STATE OF WEST VIRGINIA SUPREME COURT OF APPEALS
Mar 31, 2014
No. 13-0718 (W. Va. Mar. 31, 2014)

Opinion

No. 13-0718

03-31-2014

In Re: P.H. & M.H.


(Kanawha County 12-JA-285 & 12-JA-286)


MEMORANDUM DECISION

Petitioner Father, by counsel D. Adrian Hoosier II, appeals the Circuit Court of Kanawha County's order entered on June 25, 2013, terminating his parental rights to his children, P.H., age 3, and M.H., age 7. The West Virginia Department of Health and Human Resources ("DHHR"), by Michael L. Jackson, its attorney, filed its response. The children's guardian ad litem, Matthew A. Victor, filed a response on behalf of the children in support of the circuit court's order. On appeal, petitioner argues that the termination was not sufficiently supported by the evidence.

This Court has considered the parties' briefs and the record on appeal. The facts and legal arguments are adequately presented, and the decisional process would not be significantly aided by oral argument. Upon consideration of the standard of review, the briefs, and the record presented, the Court finds no substantial question of law and no prejudicial error. For these reasons, a memorandum decision affirming the circuit court's order is appropriate under Rule 21 of the Rules of Appellate Procedure.

In December of 2012, the DHHR filed a petition for abuse and neglect against petitioner and the children's mother. The petition alleged that a methamphetamine lab was found in petitioner's home, that P.H. was found in the home when the lab was discovered, that petitioner and the children's mother also operated a methamphetamine lab in their automobile, and that the subject children's parents ingested methamphetamine in the presence of M.H. Petitioner was arrested and charged with operating a clandestine drug laboratory and child abuse or neglect creating a risk of injury. The petition further alleged that petitioner had a history of domestic violence and failed to provide supervision and support to the children, placing them at a risk of harm. The DHHR later amended the petition to allege that M.H. had thirteen unexcused absences from school in fall of 2012 and that the children's mother admitted to caring for the children while under the influence of methamphetamine. The children were removed to DHHR custody.
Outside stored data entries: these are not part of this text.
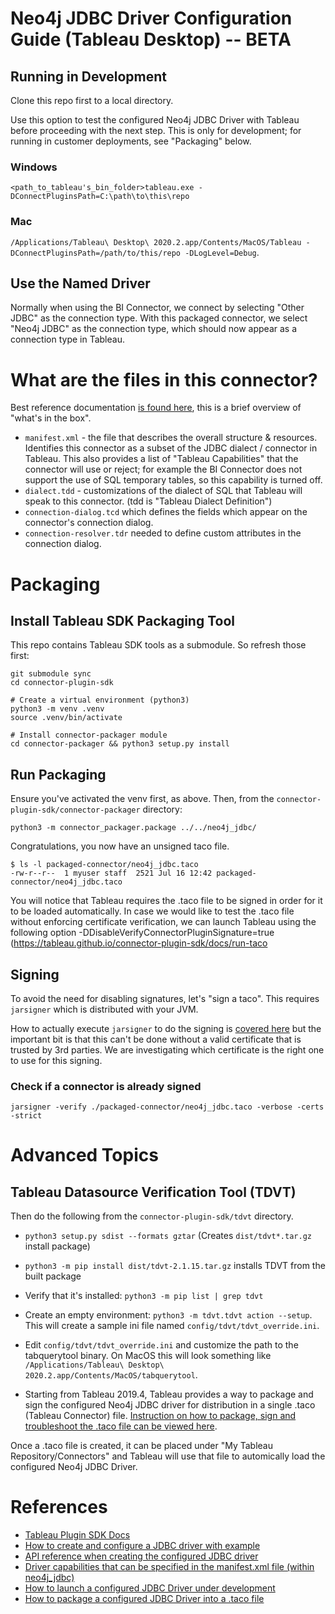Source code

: # Neo4j JDBC Driver Configuration Guide (Tableau Desktop) -- BETA 

## Running in Development

Clone this repo first to a local directory.

Use this option to test the configured Neo4j JDBC Driver with Tableau before proceeding with the next step.  This is only for development; for running
in customer deployments, see "Packaging" below.

### Windows

`<path_to_tableau's_bin_folder>tableau.exe -DConnectPluginsPath=C:\path\to\this\repo`

### Mac

`/Applications/Tableau\ Desktop\ 2020.2.app/Contents/MacOS/Tableau -DConnectPluginsPath=/path/to/this/repo -DLogLevel=Debug`.

## Use the Named Driver

Normally when using the BI Connector, we connect by selecting "Other JDBC" as the
connection type.  With this packaged connector, we select "Neo4j JDBC" as the 
connection type, which should now appear as a connection type in Tableau.

# What are the files in this connector?

Best reference documentation [is found here](https://tableau.github.io/connector-plugin-sdk/docs/design), this is a brief
overview of "what's in the box".

* `manifest.xml` - the file that describes the overall structure & resources.  Identifies this connector as a subset of the JDBC dialect / connector in Tableau.  This also provides a list of "Tableau Capabilities" that the connector will use or reject; for example the BI Connector does not support the use of SQL temporary tables, so this capability is turned off.
* `dialect.tdd` - customizations of the dialect of SQL that Tableau will speak to this connector. (tdd is "Tableau Dialect Definition")
* `connection-dialog.tcd` which defines the fields which appear on the connector's connection dialog.
* `connection-resolver.tdr` needed to define custom attributes in the connection dialog.

# Packaging

## Install Tableau SDK Packaging Tool

This repo contains Tableau SDK tools as a submodule.  So refresh those first:

```
git submodule sync
cd connector-plugin-sdk

# Create a virtual environment (python3)
python3 -m venv .venv
source .venv/bin/activate

# Install connector-packager module
cd connector-packager && python3 setup.py install
```

## Run Packaging

Ensure you've activated the venv first, as above.  Then, from the `connector-plugin-sdk/connector-packager` directory:

```
python3 -m connector_packager.package ../../neo4j_jdbc/
```

Congratulations, you now have an unsigned taco file.

```
$ ls -l packaged-connector/neo4j_jdbc.taco 
-rw-r--r--  1 myuser staff  2521 Jul 16 12:42 packaged-connector/neo4j_jdbc.taco
```

You will notice that Tableau requires the .taco file to be signed in order for it to be loaded automatically.  In case we would like to test the .taco file without enforcing certificate verification, we can launch Tableau using the 
following option -DDisableVerifyConnectorPluginSignature=true (https://tableau.github.io/connector-plugin-sdk/docs/run-taco

## Signing

To avoid the need for disabling signatures, let's "sign a taco".   This requires
`jarsigner` which is distributed with your JVM.

How to actually execute `jarsigner` to do the signing is [covered here](https://tableau.github.io/connector-plugin-sdk/docs/package-sign) but the important bit is that this can't be done without a valid certificate that is trusted by 3rd parties.   We are investigating which certificate is the right one to use for this signing.

### Check if a connector is already signed

`jarsigner -verify ./packaged-connector/neo4j_jdbc.taco -verbose -certs -strict`

# Advanced Topics

## Tableau Datasource Verification Tool (TDVT)

Then do the following from the `connector-plugin-sdk/tdvt` directory.

* `python3 setup.py sdist --formats gztar` (Creates `dist/tdvt*.tar.gz` install package)
* `python3 -m pip install dist/tdvt-2.1.15.tar.gz` installs TDVT from the built package
* Verify that it's installed: `python3 -m pip list | grep tdvt`
* Create an empty environment: `python3 -m tdvt.tdvt action --setup`.  This will create a sample ini file named `config/tdvt/tdvt_override.ini`.
* Edit `config/tdvt/tdvt_override.ini` and customize the path to the tabquerytool binary.  On MacOS this will look something like `/Applications/Tableau\ Desktop\ 2020.2.app/Contents/MacOS/tabquerytool`.

 * Starting from Tableau 2019.4, Tableau provides a way to package and sign the configured Neo4j JDBC driver for distribution in a single .taco (Tableau Connector) file. [Instruction on how to package, sign and troubleshoot the .taco file can be viewed here](https://tableau.github.io/connector-plugin-sdk/docs/package-sign).
   
Once a .taco file is created, it can be placed under "My Tableau Repository/Connectors" and Tableau will use that file to automically load the configured Neo4j JDBC Driver.

# References
* [Tableau Plugin SDK Docs](https://tableau.github.io/connector-plugin-sdk/docs/)
* [How to create and configure a JDBC driver with example](https://tableau.github.io/connector-plugin-sdk/docs/example)
* [API reference when creating the configured JDBC driver](https://tableau.github.io/connector-plugin-sdk/docs/api-reference)
* [Driver capabilities that can be specified in the manifest.xml file (within neo4j_jdbc)](https://tableau.github.io/connector-plugin-sdk/docs/capabilities)
* [How to launch a configured JDBC Driver under development](https://tableau.github.io/connector-plugin-sdk/docs/share)
* [How to package a configured JDBC Driver into a .taco file](https://tableau.github.io/connector-plugin-sdk/docs/run-taco)

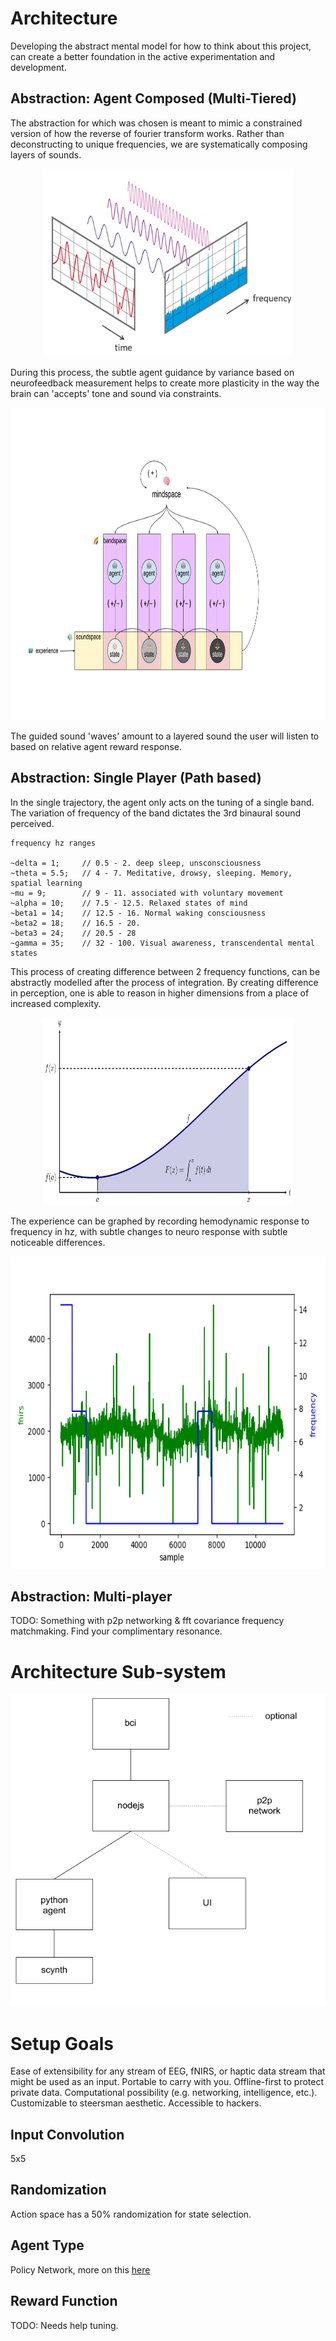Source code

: # Architecture
Developing the abstract mental model for how to think about this project, can create a better foundation in the active experimentation and development.

## Abstraction: Agent Composed (Multi-Tiered)

The abstraction for which was chosen is meant to mimic a constrained version of how the reverse of fourier transform works. Rather than deconstructing to unique frequencies, we are systematically composing layers of sounds.

<p align="center">
  <img width="400" height="300" src="imgs/fourier.png">
</p>

During this process, the subtle agent guidance by variance based on neurofeedback measurement helps to create more plasticity in the way the brain can 'accepts' tone and sound via constraints. 

<p align="center">
  <img width="600" height="500" src="imgs/abstraction.png">
</p>

The guided sound 'waves' amount to a layered sound the user will listen to based on relative agent reward response.

## Abstraction: Single Player (Path based)

In the single trajectory, the agent only acts on the tuning of a single band. The variation of frequency of the band dictates the 3rd binaural sound perceived.

```
frequency hz ranges

~delta = 1;     // 0.5 - 2. deep sleep, unsconsciousness
~theta = 5.5;   // 4 - 7. Meditative, drowsy, sleeping. Memory, spatial learning
~mu = 9;        // 9 - 11. associated with voluntary movement
~alpha = 10;    // 7.5 - 12.5. Relaxed states of mind
~beta1 = 14;    // 12.5 - 16. Normal waking consciousness
~beta2 = 18;    // 16.5 - 20.
~beta3 = 24;    // 20.5 - 28
~gamma = 35;    // 32 - 100. Visual awareness, transcendental mental states
```
This process of creating difference between 2 frequency functions, can be abstractly modelled after the process of integration. By creating difference in perception, one is able to reason in higher dimensions from a place of increased complexity.

<p align="center">
  <img width="400" height="300" src="imgs/digInFirstFundamentalTheoremOfCalculus-figure0.svg">
</p>

The experience can be graphed by recording hemodynamic response to frequency in hz, with subtle changes to neuro response with subtle noticeable differences.

<p align="center">
  <img width="700" height="500" src="imgs/plot_fnirs.png">
</p>

## Abstraction: Multi-player

TODO: Something with p2p networking & fft covariance frequency matchmaking. Find your complimentary resonance.

# Architecture Sub-system

<p align="center">
  <img width="700" height="500" src="imgs/sub-system.png">
</p>

# Setup Goals
Ease of extensibility for any stream of EEG, fNIRS, or haptic data stream that might be used as an input.
Portable to carry with you.
Offline-first to protect private data.
Computational possibility (e.g. networking, intelligence, etc.).
Customizable to steersman aesthetic.
Accessible to hackers.

## Input Convolution
5x5

## Randomization
Action space has a 50% randomization for state selection.

## Agent Type
Policy Network, more on this [here](https://towardsdatascience.com/policy-networks-vs-value-networks-in-reinforcement-learning-da2776056ad2?gi=3f17354ded7d)

## Reward Function
TODO: Needs help tuning.

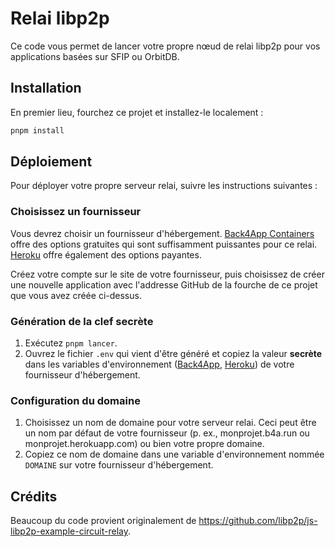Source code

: # Relai libp2p
Ce code vous permet de lancer votre propre nœud de relai libp2p pour vos applications basées sur SFIP ou OrbitDB.

## Installation
En premier lieu, fourchez ce projet et installez-le localement :

```sh
pnpm install
```

## Déploiement
Pour déployer votre propre serveur relai, suivre les instructions suivantes :

### Choisissez un fournisseur
Vous devrez choisir un fournisseur d'hébergement. [Back4App Containers](https://www.back4app.com/docs-containers) offre des options gratuites qui sont suffisamment puissantes pour ce relai. [Heroku](https://devcenter.heroku.com/articles/github-integration) offre également des options payantes.

Créez votre compte sur le site de votre fournisseur, puis choisissez de créer une nouvelle application avec l'addresse GitHub de la fourche de ce projet que vous avez créée ci-dessus.

### Génération de la clef secrète
1. Exécutez `pnpm lancer`.
2. Ouvrez le fichier `.env` qui vient d'être généré et copiez la valeur **secrète** dans les variables d'environnement ([Back4App](https://www.back4app.com/docs-containers/prepare-your-deployment), [Heroku](https://devcenter.heroku.com/articles/config-vars)) de votre fournisseur d'hébergement.

### Configuration du domaine
1. Choisissez un nom de domaine pour votre serveur relai. Ceci peut être un nom par défaut de votre fournisseur (p. ex., monprojet.b4a.run ou monprojet.herokuapp.com) ou bien votre propre domaine.
2. Copiez ce nom de domaine dans une variable d'environnement nommée `DOMAINE` sur votre fournisseur d'hébergement.


## Crédits
Beaucoup du code provient originalement de https://github.com/libp2p/js-libp2p-example-circuit-relay.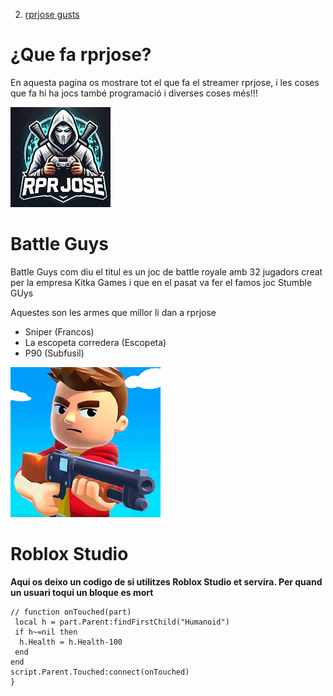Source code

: 2. [rprjose gusts](BattleGuys.md)



# ¿Que fa rprjose?
En aquesta pagina os mostrare tot el que fa el streamer rprjose, i les coses que fa hi ha jocs també programació i diverses coses més!!!

![Imatge de rprjose](Imatges/rprjose.jpeg)


# Battle Guys
Battle Guys com diu el titul es un joc de battle royale amb 32 jugadors creat per la empresa Kitka Games i que en el pasat va fer el famos joc Stumble GUys



Aquestes son les armes que millor li dan a rprjose
- Sniper (Francos)
- La escopeta corredera (Escopeta)
- P90 (Subfusil)

![imatge](Imatges/battleguys.jpeg)


# Roblox Studio
**Aqui os deixo un codigo de si utilitzes Roblox Studio et servira. Per quand un usuari toqui un bloque es mort**

```Script Roblox Studio
// function onTouched(part)
 local h = part.Parent:findFirstChild("Humanoid")
 if h~=nil then
  h.Health = h.Health-100
 end
end
script.Parent.Touched:connect(onTouched)
}
```
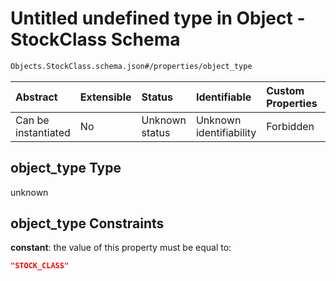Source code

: # Untitled undefined type in Object - StockClass Schema

```txt
Objects.StockClass.schema.json#/properties/object_type
```



| Abstract            | Extensible | Status         | Identifiable            | Custom Properties | Additional Properties | Access Restrictions | Defined In                                                                                    |
| :------------------ | :--------- | :------------- | :---------------------- | :---------------- | :-------------------- | :------------------ | :-------------------------------------------------------------------------------------------- |
| Can be instantiated | No         | Unknown status | Unknown identifiability | Forbidden         | Allowed               | none                | [StockClass.schema.json*](../../schema/objects/StockClass.schema.json "open original schema") |

## object_type Type

unknown

## object_type Constraints

**constant**: the value of this property must be equal to:

```json
"STOCK_CLASS"
```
In April of 2013, at an the adjudicatory hearing, a Child Protective Services ("CPS") worker testified that the mother of another of petitioner's children told her that M.H. and P.H. visited petitioner's home on a regular basis, that the subject children's mother told her that the children had been in and out of the home on the day the methamphetamine lab was discovered by law enforcement, and that P.H. was found in a car in the home's driveway when the lab was discovered. The children's mother stipulated to having a drug problem that affected her parenting and that it resulted in the abuse or neglect of her children. The circuit court found by clear and convincing evidence that petitioner abused and neglected the children by exposing them to methamphetamine labs and other unsafe and unhealthy environments.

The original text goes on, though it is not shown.